Дочку я практически не видел, она изредка появлялась дома, забегала к себе в комнату, и уходила обратно. Я даже понятия не имею, чем она занимается. Хоть бы у нее все было хорошо, хотя бы у кого-то…
Глаза болели, мне их давно не смачивали. Меня давно уже бросили в центральной комнате у камина, не перекладывая на ночь, изредка меняя исподнее. Судя по запаху, я даже начал где-то подгнивать. Мои руки и ноги утончились до невероятно маленьких размеров, и дело не только в отсутствии активности, которую раньше я получал от родных, сгибающих мне конечности, чтобы они не атрофировались. Меня кормили раз в несколько дней, либо экономя на капельницах, либо попросту забывая. Я стал мебелью, цветком, нет… кактусом, который стоит и собирает пыль, и даже поливать его забывают.
Я умирал, окруженный близкими мне людьми, в своем собственном доме, где всем на меня было плевать. Наверное, это даже к лучшему.
*****
Какие-то события у нас были редкостью. Изредка приезжали родственники или друзья, и тогда меня отмывали, наряжали, сажали за стол. Но стоило гостям выйти за дверь – про меня снова забывали. Но эти посиделки отличались от всех остальных.
- Да открой ему глаза, вдруг он живой еще. – Незнакомый грубый голос чуть запинался, как будто человек был пьян.
Мои веки поднялись, боковым зрением я заметил сына, курящего на диване. С ним была пара человек, раньше я их не видел, или может забыл. Комната провоняла травкой, а шторы были задернуты, хотя по еле-пробивающимся лучам я понял, что сейчас день.
- Смотри что я достал, это настоящая тема. – Второй голос произнес это с мерзким смешком в конце. – Чистейший хмурый! Не та дичь, которую тебе впаривает твой барыга. Тащи ложку, ща кайфанем.
Просто отвратительно. Мой сын убивал себя прямо у меня на глазах, а я смотрел на это. После героина они закинулись какими-то таблетками, и разлеглись по комнате, закатывая глаза.
- Давай старику тоже дадим? – Парень с грубым голосом лениво повернулся к моему сыну.
- Да неее… он всегда был против наркоты.
- Брось, он валяется тут как овощ, хоть какая-то развлекуха.
Парниша еле поднялся, и поднес ко мне иглу, только что вытащенную из своей руки.
- Вот, папаша, тут еще осталось…
Как только горячая смесь попала мне в вену, сын наконец смог подняться.
- Я же сказал, он против! – С этим криком сын схватил статуэтку лошади с камина, и ударил по голове своего приятеля. – Не смей!
Он все бил и бил его, пока от черепушки не остались одни ошметки.
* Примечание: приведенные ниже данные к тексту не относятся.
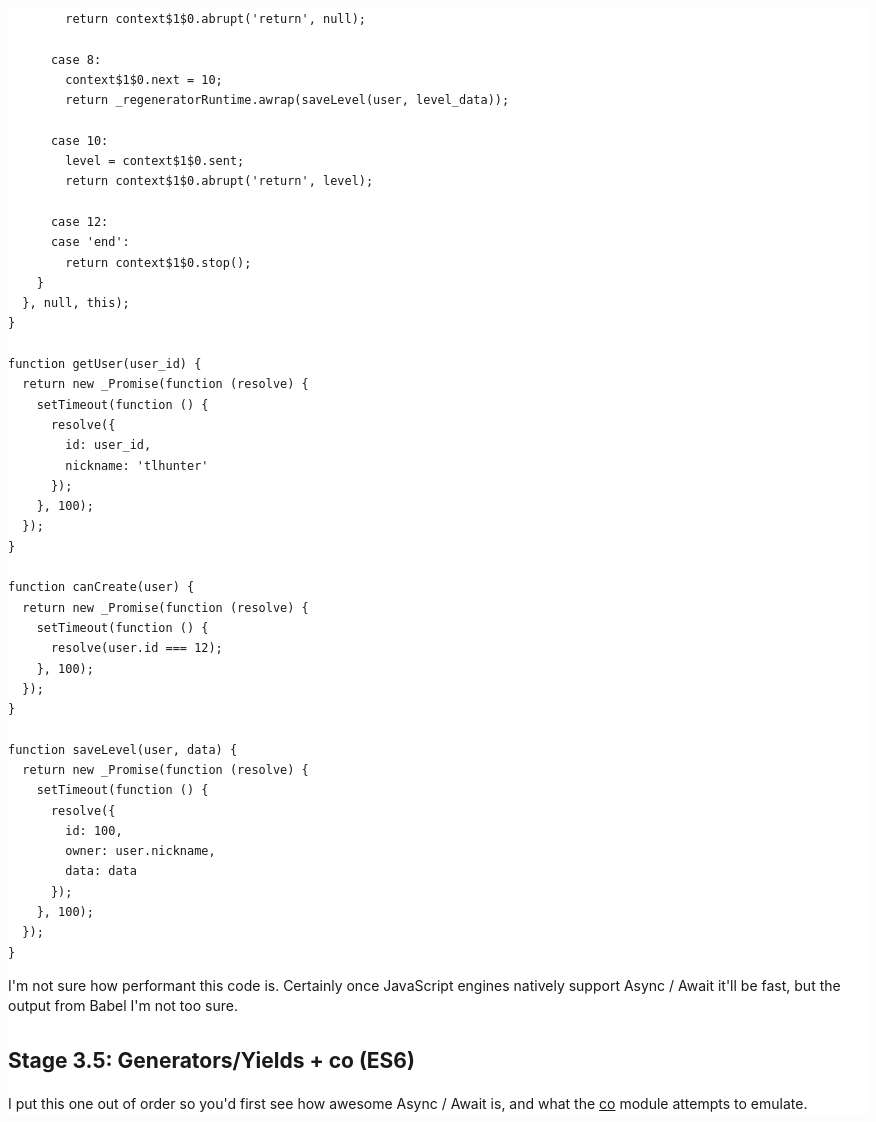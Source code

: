             return context$1$0.abrupt('return', null);
    
          case 8:
            context$1$0.next = 10;
            return _regeneratorRuntime.awrap(saveLevel(user, level_data));
    
          case 10:
            level = context$1$0.sent;
            return context$1$0.abrupt('return', level);
    
          case 12:
          case 'end':
            return context$1$0.stop();
        }
      }, null, this);
    }
    
    function getUser(user_id) {
      return new _Promise(function (resolve) {
        setTimeout(function () {
          resolve({
            id: user_id,
            nickname: 'tlhunter'
          });
        }, 100);
      });
    }
    
    function canCreate(user) {
      return new _Promise(function (resolve) {
        setTimeout(function () {
          resolve(user.id === 12);
        }, 100);
      });
    }
    
    function saveLevel(user, data) {
      return new _Promise(function (resolve) {
        setTimeout(function () {
          resolve({
            id: 100,
            owner: user.nickname,
            data: data
          });
        }, 100);
      });
    }

I'm not sure how performant this code is. Certainly once JavaScript engines natively support Async / Await&nbsp;it'll be fast, but the output from Babel I'm not too sure.

## Stage 3.5: Generators/Yields&nbsp;+ co (ES6)

I put this one out of order so you'd first see how awesome Async / Await is, and what the [co][6] module&nbsp;attempts to emulate.


[1]: https://thomashunter.name/blog/the-javascript-event-loop-presentation/
[2]: https://kangax.github.io/compat-table/es6/
[3]: https://github.com/petkaantonov/bluebird
[4]: https://github.com/normalize/mz
[5]: https://developer.mozilla.org/en-US/docs/Web/JavaScript/Guide/Iterators_and_Generators
[6]: https://github.com/tj/co
[7]: https://secure.gravatar.com/avatar/9171705459b4dfd18c8badc3cf50acf9?s=80&amp;d=retro&amp;r=x
[8]: https://twitter.com/tlhunter
[9]: https://thomashunter.name/blog/author/tlhunter/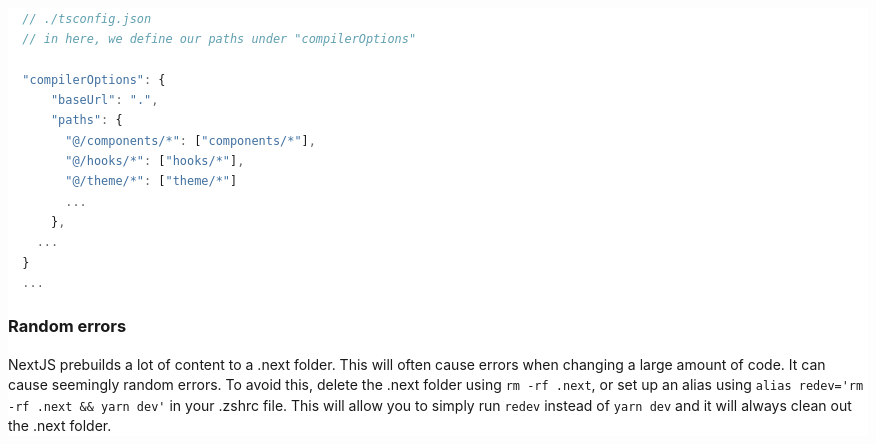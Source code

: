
 ```js
  // ./tsconfig.json
  // in here, we define our paths under "compilerOptions"

  "compilerOptions": {
      "baseUrl": ".",
      "paths": {
        "@/components/*": ["components/*"],
        "@/hooks/*": ["hooks/*"],
        "@/theme/*": ["theme/*"]
        ...
      },
    ...
  }
  ...
```

### Random errors

NextJS prebuilds a lot of content to a .next folder. This will often cause errors when changing a large amount of code. It can cause seemingly random errors. To avoid this, delete the .next folder using `rm -rf .next`, or set up an alias using `alias redev='rm -rf .next && yarn dev'` in your .zshrc file. This will allow you to simply run `redev` instead of `yarn dev` and it will always clean out the .next folder.
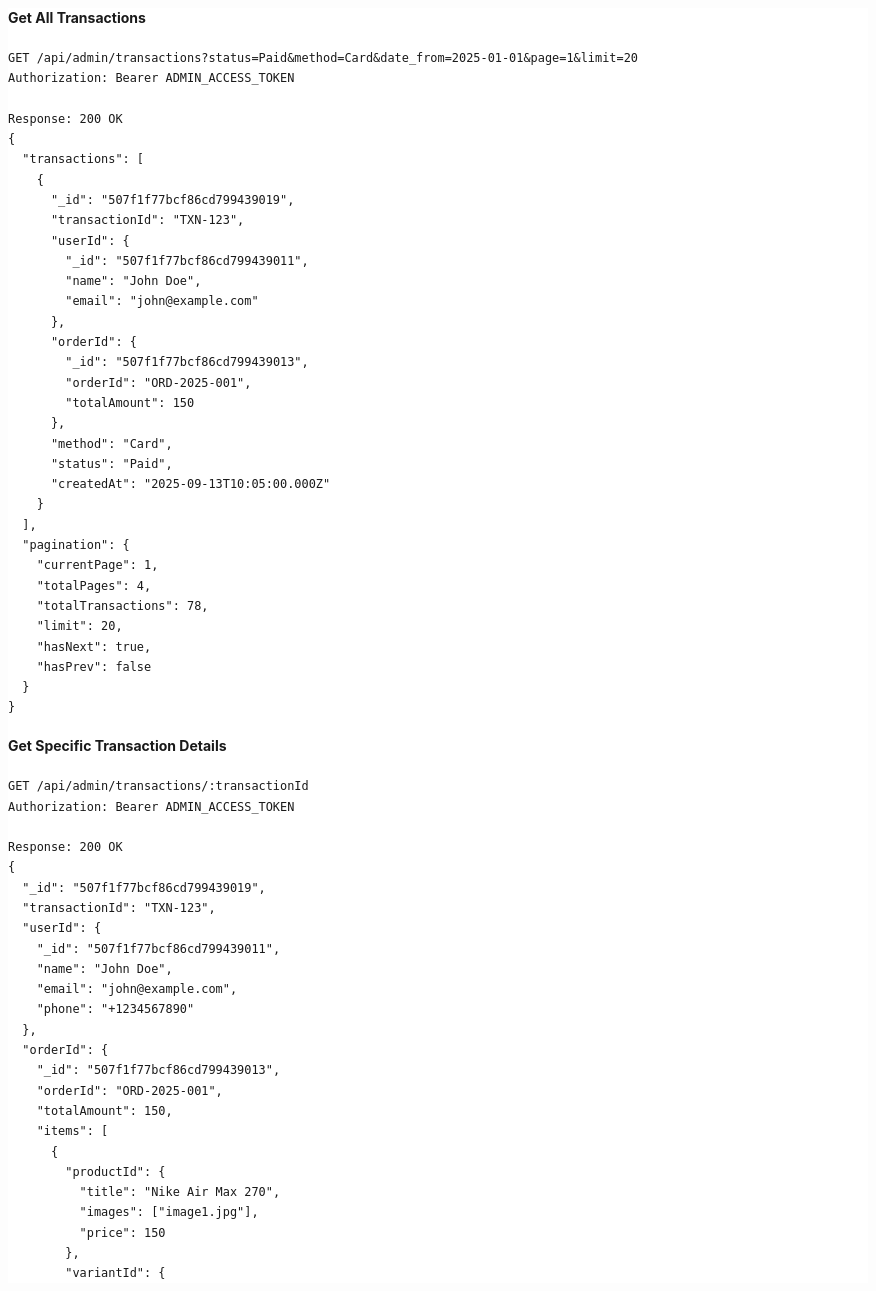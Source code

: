 #### **Get All Transactions**
```http
GET /api/admin/transactions?status=Paid&method=Card&date_from=2025-01-01&page=1&limit=20
Authorization: Bearer ADMIN_ACCESS_TOKEN

Response: 200 OK
{
  "transactions": [
    {
      "_id": "507f1f77bcf86cd799439019",
      "transactionId": "TXN-123",
      "userId": {
        "_id": "507f1f77bcf86cd799439011",
        "name": "John Doe",
        "email": "john@example.com"
      },
      "orderId": {
        "_id": "507f1f77bcf86cd799439013",
        "orderId": "ORD-2025-001",
        "totalAmount": 150
      },
      "method": "Card",
      "status": "Paid",
      "createdAt": "2025-09-13T10:05:00.000Z"
    }
  ],
  "pagination": {
    "currentPage": 1,
    "totalPages": 4,
    "totalTransactions": 78,
    "limit": 20,
    "hasNext": true,
    "hasPrev": false
  }
}
```

#### **Get Specific Transaction Details**
```http
GET /api/admin/transactions/:transactionId
Authorization: Bearer ADMIN_ACCESS_TOKEN

Response: 200 OK
{
  "_id": "507f1f77bcf86cd799439019",
  "transactionId": "TXN-123",
  "userId": {
    "_id": "507f1f77bcf86cd799439011",
    "name": "John Doe",
    "email": "john@example.com",
    "phone": "+1234567890"
  },
  "orderId": {
    "_id": "507f1f77bcf86cd799439013",
    "orderId": "ORD-2025-001",
    "totalAmount": 150,
    "items": [
      {
        "productId": {
          "title": "Nike Air Max 270",
          "images": ["image1.jpg"],
          "price": 150
        },
        "variantId": {
```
По полу струилась бордовая кровь, а я мог видеть, как из размозженной головы вываливается перемолотый ударами мозг. Второй его друг лежал без сознания на диване, даже не обратив внимания.
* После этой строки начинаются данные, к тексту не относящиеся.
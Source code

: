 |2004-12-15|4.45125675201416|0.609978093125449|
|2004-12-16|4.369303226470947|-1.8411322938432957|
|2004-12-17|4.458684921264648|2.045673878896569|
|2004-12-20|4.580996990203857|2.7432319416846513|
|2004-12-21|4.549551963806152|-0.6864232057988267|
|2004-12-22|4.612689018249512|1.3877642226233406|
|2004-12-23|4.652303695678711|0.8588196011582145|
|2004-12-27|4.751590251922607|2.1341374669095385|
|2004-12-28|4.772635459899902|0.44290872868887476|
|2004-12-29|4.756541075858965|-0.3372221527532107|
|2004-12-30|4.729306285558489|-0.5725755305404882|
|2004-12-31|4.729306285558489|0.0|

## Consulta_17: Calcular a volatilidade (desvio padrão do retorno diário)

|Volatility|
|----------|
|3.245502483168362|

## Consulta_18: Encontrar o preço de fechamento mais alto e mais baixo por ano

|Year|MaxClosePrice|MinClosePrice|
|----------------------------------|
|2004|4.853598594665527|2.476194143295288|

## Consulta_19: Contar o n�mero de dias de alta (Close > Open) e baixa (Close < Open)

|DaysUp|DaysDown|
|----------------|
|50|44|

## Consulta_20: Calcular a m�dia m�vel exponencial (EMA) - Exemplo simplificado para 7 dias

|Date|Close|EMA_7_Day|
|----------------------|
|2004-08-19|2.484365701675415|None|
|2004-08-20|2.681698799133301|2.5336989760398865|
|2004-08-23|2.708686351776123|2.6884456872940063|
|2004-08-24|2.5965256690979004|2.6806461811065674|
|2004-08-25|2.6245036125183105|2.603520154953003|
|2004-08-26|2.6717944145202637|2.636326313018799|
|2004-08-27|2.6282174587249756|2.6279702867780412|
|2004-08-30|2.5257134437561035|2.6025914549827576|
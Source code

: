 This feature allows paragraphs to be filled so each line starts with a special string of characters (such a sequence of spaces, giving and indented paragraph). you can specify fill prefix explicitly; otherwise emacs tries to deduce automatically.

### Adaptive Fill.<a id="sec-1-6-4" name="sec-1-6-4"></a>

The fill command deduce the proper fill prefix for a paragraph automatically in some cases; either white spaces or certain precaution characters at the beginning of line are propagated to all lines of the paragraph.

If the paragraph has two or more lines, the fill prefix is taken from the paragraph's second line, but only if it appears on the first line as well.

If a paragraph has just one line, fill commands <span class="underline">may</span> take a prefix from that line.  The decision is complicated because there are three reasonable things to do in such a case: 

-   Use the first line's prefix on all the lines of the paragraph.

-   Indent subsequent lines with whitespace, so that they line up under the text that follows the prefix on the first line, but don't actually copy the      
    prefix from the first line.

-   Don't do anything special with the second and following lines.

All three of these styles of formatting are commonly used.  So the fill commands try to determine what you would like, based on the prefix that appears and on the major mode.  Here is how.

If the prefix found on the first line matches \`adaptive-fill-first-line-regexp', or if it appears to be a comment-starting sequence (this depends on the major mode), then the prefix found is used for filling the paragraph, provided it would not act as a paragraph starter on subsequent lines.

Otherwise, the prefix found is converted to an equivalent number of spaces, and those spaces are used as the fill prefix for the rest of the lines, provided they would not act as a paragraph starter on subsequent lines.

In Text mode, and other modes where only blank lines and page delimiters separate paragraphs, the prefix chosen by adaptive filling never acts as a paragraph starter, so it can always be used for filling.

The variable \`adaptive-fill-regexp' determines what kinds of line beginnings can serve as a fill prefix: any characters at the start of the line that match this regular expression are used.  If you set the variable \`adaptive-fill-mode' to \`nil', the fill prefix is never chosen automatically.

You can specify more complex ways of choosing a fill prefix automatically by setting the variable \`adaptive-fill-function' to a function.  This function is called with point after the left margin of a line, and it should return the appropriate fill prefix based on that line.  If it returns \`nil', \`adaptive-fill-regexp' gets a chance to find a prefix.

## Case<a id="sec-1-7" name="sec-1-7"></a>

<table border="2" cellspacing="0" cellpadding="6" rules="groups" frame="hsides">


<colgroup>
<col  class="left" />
Закончив давить голову бывшего приятеля, сын устало поднялся, отряхнул руки, и подошел ко второму. Пощупал пульс.
- Хех, а этот от передоза сдох. Таких друзей…
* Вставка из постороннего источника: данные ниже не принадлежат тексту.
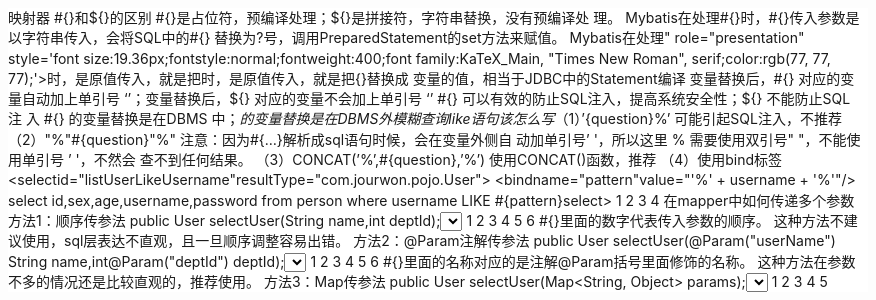 映射器
#{}和${}的区别
#{}是占位符，预编译处理；${}是拼接符，字符串替换，没有预编译处
理。
Mybatis在处理#{}时，#{}传入参数是以字符串传入，会将SQL中的#{}
替换为?号，调用PreparedStatement的set方法来赋值。
Mybatis在处理&quot; role=&quot;presentation&quot; style='font­
size:19.36px;font­style:normal;font­weight:400;font­
family:KaTeX_Main, &quot;Times New Roman&quot;, serif;color:rgb(77, 77,
77);'&gt;时，是原值传入，就是把时，是原值传入，就是把{}替换成
变量的值，相当于JDBC中的Statement编译
变量替换后，#{} 对应的变量自动加上单引号 ‘’；变量替换后，${}
对应的变量不会加上单引号 ‘’
#{} 可以有效的防止SQL注入，提高系统安全性；${} 不能防止SQL 注
入
#{} 的变量替换是在DBMS 中；${} 的变量替换是在 DBMS 外
模糊查询like语句该怎么写
（1）’%${question}%’ 可能引起SQL注入，不推荐
（2）&quot;%&quot;#{question}&quot;%&quot; 注意：因为#{…}解析成sql语句时候，会在变量外侧自
动加单引号’ '，所以这里 % 需要使用双引号&quot; &quot;，不能使用单引号 ’ '，不然会
查不到任何结果。
（3）CONCAT(’%’,#{question},’%’) 使用CONCAT()函数，推荐
（4）使用bind标签
&lt;selectid=&quot;listUserLikeUsername&quot;resultType=&quot;com.jourwon.pojo.User&quot;&gt;
&lt;bindname=&quot;pattern&quot;value=&quot;'%' + username + '%'&quot;/&gt;　　select
id,sex,age,username,password from person where username LIKE #{pattern}select&gt;
1
2
3
4
在mapper中如何传递多个参数
方法1：顺序传参法
public User selectUser(String name,int deptId);<select id="selectUser" 
resultMap="UserResultMap">    select * from user    where user_name = #{0} and
dept_id = #{1}</select>
1
2
3
4
5
6
#{}里面的数字代表传入参数的顺序。
这种方法不建议使用，sql层表达不直观，且一旦顺序调整容易出错。
方法2：@Param注解传参法
public User selectUser(@Param(&quot;userName&quot;) String name,int@Param(&quot;deptId&quot;)
deptId);<select id="selectUser" resultMap="UserResultMap">    select * from user<br />
where user_name = #{userName} and dept_id = #{deptId}</select>
1
2
3
4
5
6
#{}里面的名称对应的是注解@Param括号里面修饰的名称。
这种方法在参数不多的情况还是比较直观的，推荐使用。
方法3：Map传参法
public User selectUser(Map&lt;String, Object&gt; params);<select id="selectUser" 
parameterType="java.util.Map" resultMap="UserResultMap">    select * from user<br />
where user_name = #{userName} and dept_id = #{deptId}</select>
1
2
3
4
5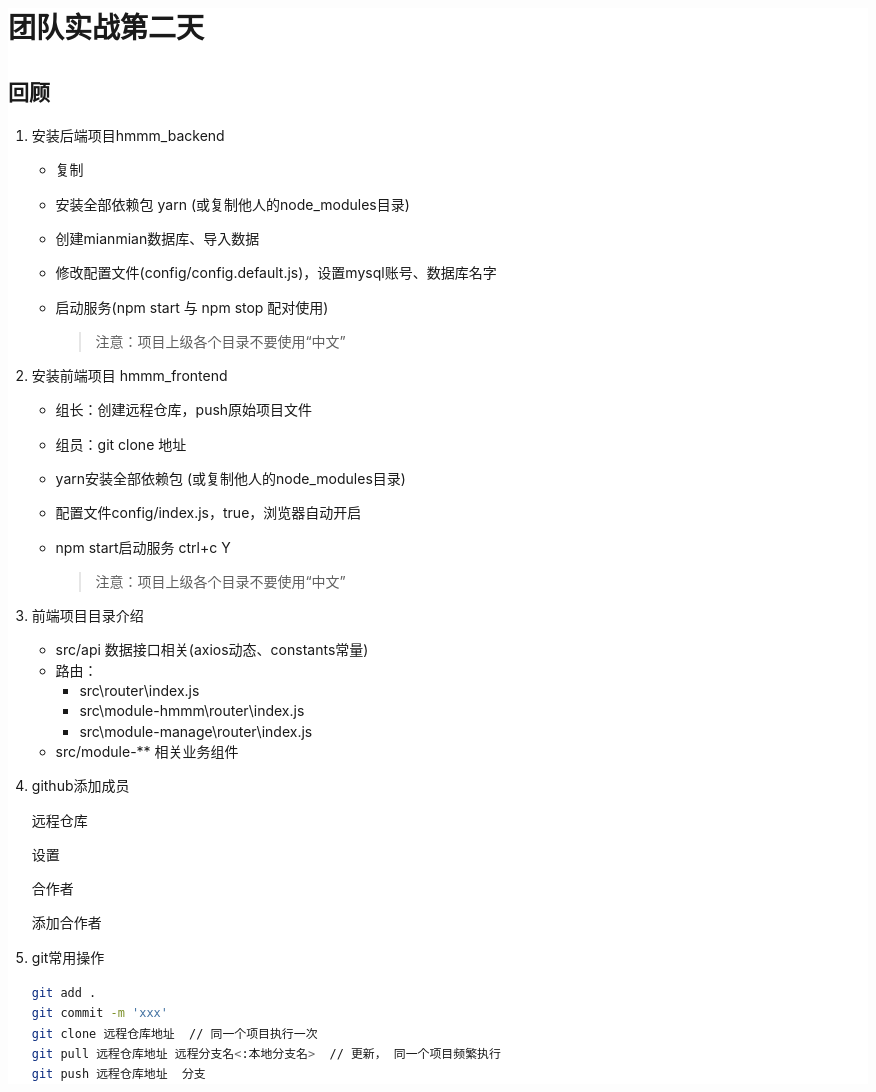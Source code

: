 # 团队实战第二天

## 回顾

1. 安装后端项目hmmm_backend

   - 复制

   - 安装全部依赖包 yarn (或复制他人的node_modules目录)

   - 创建mianmian数据库、导入数据

   - 修改配置文件(config/config.default.js)，设置mysql账号、数据库名字

   - 启动服务(npm start 与 npm stop 配对使用)

     > 注意：项目上级各个目录不要使用“中文”

2. 安装前端项目 hmmm_frontend

   - 组长：创建远程仓库，push原始项目文件

   - 组员：git clone 地址

   - yarn安装全部依赖包 (或复制他人的node_modules目录)

   - 配置文件config/index.js，true，浏览器自动开启

   - npm start启动服务  ctrl+c  Y

     > 注意：项目上级各个目录不要使用“中文”

3. 前端项目目录介绍

   - src/api 数据接口相关(axios动态、constants常量)
   - 路由：
     - src\router\index.js
     - src\module-hmmm\router\index.js
     - src\module-manage\router\index.js
   - src/module-** 相关业务组件

4. github添加成员

   远程仓库

   设置

   合作者

   添加合作者

5. git常用操作

   ```bash
   git add .
   git commit -m 'xxx'
   git clone 远程仓库地址	 // 同一个项目执行一次
   git pull 远程仓库地址 远程分支名<:本地分支名>  // 更新， 同一个项目频繁执行
   git push 远程仓库地址  分支
   ```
Закончить он не успел – скрипнула входная дверь, впуская жену. Она влетела как птица, воодушевленная чем-то, прямо к нам в комнату. Светло-зеленые глаза блестели радостью и счастьем, она выглядела как принцесса. Пока не увидела это месиво. Дом наполнился ее горестным криком, а сын…
- Ты че разоралась? – Такой злости в его голосе я еще не слышал никогда. – Опять трахаться ходила? А папа? Тебе насрать на него, да?
С этими словами сын вновь схватился за статуэтку. Супруга побежала куда-то в сторону кухни, а сын ринулся за ней. Я не мог видеть, что там происходит, только слушать. Слушать, как кричит моя жена, как звенят ножи, бьется посуда. Как она просит сына остановиться. Как булькает кровь в ее горле. И как чавкает плоть, разрываемая моим ребенком. Я просто сидел и слушал, без возможности помочь. Я молился чтобы произошло хоть что-то, чтобы это был сон, чтобы все закончилось…
Сын вернулся в комнату. Сел перед камином, лицом ко мне. Он весь был залит кровью, в волосах виднелись осколки костей. На щеке был длинный порез, но он не обращал ни на что внимания. Просто сел и закрыл глаза.
Входная дверь скрипнула еще раз. Вернулась дочка. Она крикнула, что на минутку, и, никуда не глядя, побежала к себе. Тут же вскочивший сын бросился ей вслед.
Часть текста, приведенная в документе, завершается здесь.